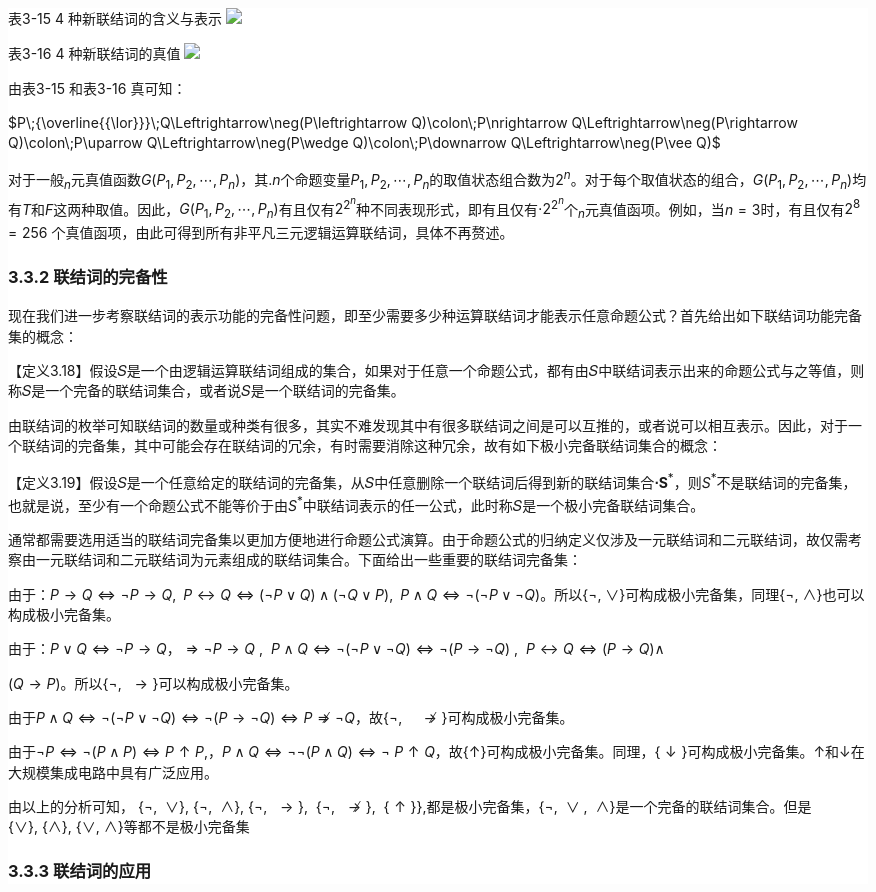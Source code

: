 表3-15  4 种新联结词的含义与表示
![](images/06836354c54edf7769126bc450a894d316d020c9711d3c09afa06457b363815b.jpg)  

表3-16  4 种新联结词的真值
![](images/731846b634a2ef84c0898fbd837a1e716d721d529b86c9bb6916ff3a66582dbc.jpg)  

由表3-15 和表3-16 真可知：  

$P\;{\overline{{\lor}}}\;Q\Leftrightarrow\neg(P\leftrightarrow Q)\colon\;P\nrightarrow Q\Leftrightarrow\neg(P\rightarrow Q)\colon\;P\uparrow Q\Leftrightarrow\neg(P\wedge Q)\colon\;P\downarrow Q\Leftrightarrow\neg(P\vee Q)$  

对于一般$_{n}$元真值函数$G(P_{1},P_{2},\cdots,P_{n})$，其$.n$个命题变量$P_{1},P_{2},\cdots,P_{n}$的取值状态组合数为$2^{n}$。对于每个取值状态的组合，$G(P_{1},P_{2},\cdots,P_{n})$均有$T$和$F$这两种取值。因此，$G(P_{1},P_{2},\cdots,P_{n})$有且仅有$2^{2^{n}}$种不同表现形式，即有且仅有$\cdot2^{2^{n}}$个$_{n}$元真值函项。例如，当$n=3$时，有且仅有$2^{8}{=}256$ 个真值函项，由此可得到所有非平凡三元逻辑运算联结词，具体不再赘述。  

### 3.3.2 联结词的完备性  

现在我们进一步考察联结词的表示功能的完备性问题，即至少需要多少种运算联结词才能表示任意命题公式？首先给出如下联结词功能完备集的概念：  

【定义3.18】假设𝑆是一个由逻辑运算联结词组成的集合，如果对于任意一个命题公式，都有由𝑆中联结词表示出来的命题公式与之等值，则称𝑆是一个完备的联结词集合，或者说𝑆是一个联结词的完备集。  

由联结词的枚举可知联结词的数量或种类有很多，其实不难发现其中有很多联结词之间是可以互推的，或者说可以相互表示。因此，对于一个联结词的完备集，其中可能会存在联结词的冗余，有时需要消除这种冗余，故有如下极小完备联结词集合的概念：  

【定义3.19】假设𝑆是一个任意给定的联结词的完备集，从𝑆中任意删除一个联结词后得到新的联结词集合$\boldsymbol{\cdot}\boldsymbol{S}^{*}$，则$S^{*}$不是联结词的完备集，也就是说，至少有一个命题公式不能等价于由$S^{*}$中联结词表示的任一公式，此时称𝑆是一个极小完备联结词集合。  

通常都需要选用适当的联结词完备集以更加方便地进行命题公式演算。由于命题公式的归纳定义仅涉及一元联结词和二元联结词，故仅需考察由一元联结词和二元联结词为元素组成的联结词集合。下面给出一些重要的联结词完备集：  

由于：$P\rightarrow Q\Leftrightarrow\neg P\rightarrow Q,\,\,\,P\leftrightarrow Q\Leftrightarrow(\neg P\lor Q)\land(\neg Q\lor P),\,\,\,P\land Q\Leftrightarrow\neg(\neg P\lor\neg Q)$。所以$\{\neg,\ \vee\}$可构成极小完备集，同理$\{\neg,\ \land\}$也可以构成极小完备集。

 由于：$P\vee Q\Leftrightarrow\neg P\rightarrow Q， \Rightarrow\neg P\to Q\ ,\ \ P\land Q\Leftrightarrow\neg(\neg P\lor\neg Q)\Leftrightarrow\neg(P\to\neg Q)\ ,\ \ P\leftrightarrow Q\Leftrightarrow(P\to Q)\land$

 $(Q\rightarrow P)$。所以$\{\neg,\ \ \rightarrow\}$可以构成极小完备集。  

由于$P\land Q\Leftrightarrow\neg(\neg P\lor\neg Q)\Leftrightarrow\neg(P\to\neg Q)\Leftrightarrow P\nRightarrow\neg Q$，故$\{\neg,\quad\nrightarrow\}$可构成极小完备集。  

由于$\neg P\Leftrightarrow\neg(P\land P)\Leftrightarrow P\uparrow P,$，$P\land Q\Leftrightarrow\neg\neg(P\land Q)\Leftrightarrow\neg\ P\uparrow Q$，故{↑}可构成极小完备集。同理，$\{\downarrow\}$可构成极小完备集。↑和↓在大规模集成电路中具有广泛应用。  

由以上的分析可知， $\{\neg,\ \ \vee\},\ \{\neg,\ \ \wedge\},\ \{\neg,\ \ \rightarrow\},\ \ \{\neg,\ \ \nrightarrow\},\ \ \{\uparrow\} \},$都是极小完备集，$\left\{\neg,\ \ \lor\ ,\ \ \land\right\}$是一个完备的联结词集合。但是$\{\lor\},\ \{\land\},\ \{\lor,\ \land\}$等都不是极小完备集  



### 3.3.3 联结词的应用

----

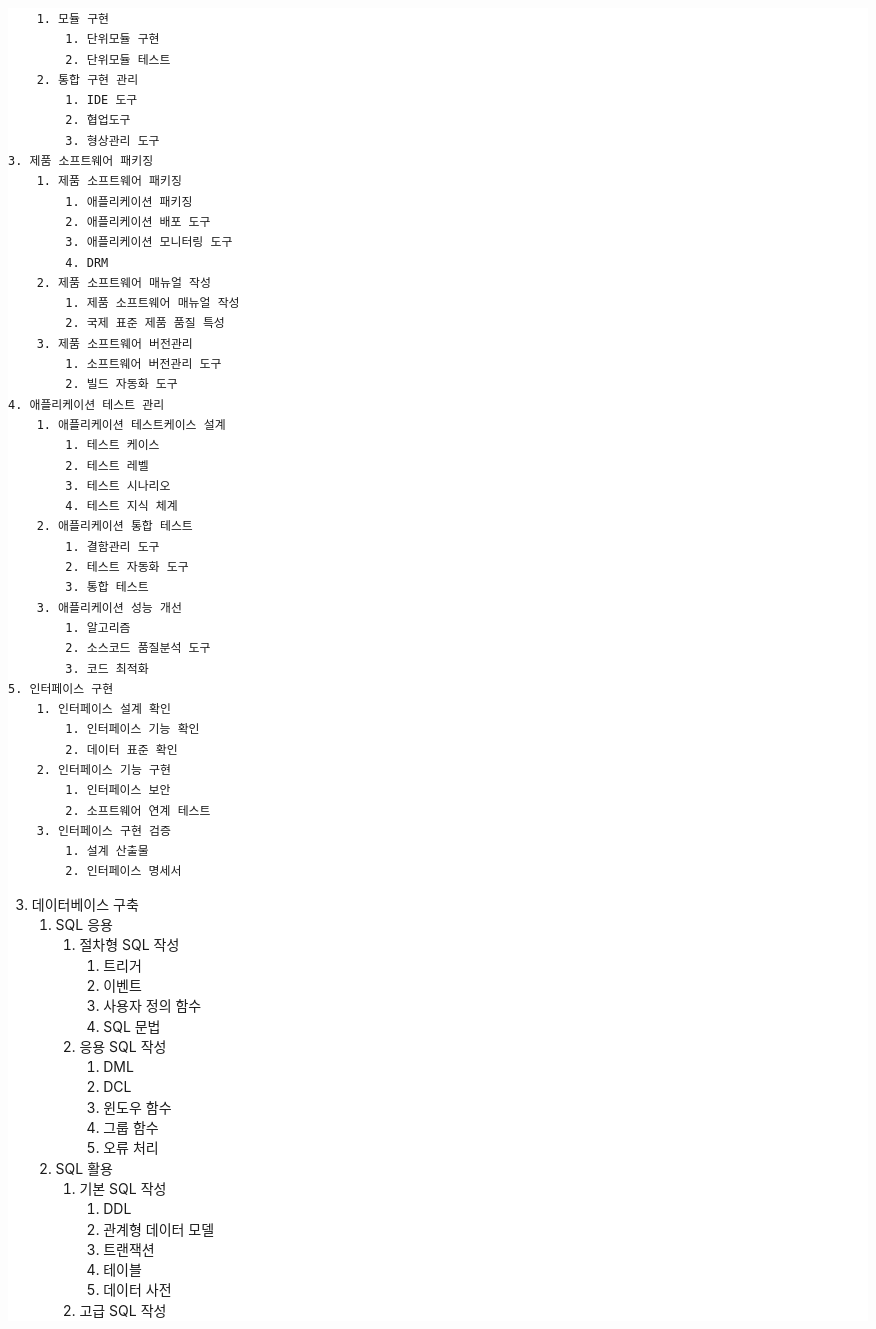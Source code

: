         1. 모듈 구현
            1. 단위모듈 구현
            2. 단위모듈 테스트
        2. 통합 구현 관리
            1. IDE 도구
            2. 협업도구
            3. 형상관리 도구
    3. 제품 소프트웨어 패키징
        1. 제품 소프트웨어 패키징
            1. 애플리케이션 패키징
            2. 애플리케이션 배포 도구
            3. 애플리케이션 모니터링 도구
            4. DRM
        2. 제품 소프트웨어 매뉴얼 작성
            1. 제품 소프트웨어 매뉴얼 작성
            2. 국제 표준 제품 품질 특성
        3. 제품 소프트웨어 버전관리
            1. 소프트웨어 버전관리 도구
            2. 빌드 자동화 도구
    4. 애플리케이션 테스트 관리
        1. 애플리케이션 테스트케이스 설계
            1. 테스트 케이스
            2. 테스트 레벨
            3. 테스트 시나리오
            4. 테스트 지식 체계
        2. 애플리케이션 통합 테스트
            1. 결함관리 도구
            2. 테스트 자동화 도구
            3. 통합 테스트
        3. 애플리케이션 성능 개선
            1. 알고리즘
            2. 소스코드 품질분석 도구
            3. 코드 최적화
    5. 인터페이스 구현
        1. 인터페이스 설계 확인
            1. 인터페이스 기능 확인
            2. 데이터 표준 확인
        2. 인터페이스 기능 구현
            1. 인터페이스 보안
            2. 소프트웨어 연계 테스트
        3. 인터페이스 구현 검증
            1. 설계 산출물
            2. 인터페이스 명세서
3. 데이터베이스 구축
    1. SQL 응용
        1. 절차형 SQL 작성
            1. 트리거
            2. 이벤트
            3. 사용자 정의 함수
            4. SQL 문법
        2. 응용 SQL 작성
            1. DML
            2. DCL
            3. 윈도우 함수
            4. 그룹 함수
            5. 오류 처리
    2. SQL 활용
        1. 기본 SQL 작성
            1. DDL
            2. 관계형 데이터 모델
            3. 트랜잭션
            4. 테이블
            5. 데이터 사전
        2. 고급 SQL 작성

----

## ACTION ITEM
Beginning with the line containing "现在我们进一步考察联结词的表" and ending with the line containing "由联结词的枚举可知联结词的数", extract those lines exactly from the listing above, and only those.

## ANSWER SECTION
现在我们进一步考察联结词的表示功能的完备性问题，即至少需要多少种运算联结词才能表示任意命题公式？首先给出如下联结词功能完备集的概念：  

【定义3.18】假设𝑆是一个由逻辑运算联结词组成的集合，如果对于任意一个命题公式，都有由𝑆中联结词表示出来的命题公式与之等值，则称𝑆是一个完备的联结词集合，或者说𝑆是一个联结词的完备集。  

由联结词的枚举可知联结词的数量或种类有很多，其实不难发现其中有很多联结词之间是可以互推的，或者说可以相互表示。因此，对于一个联结词的完备集，其中可能会存在联结词的冗余，有时需要消除这种冗余，故有如下极小完备联结词集合的概念：  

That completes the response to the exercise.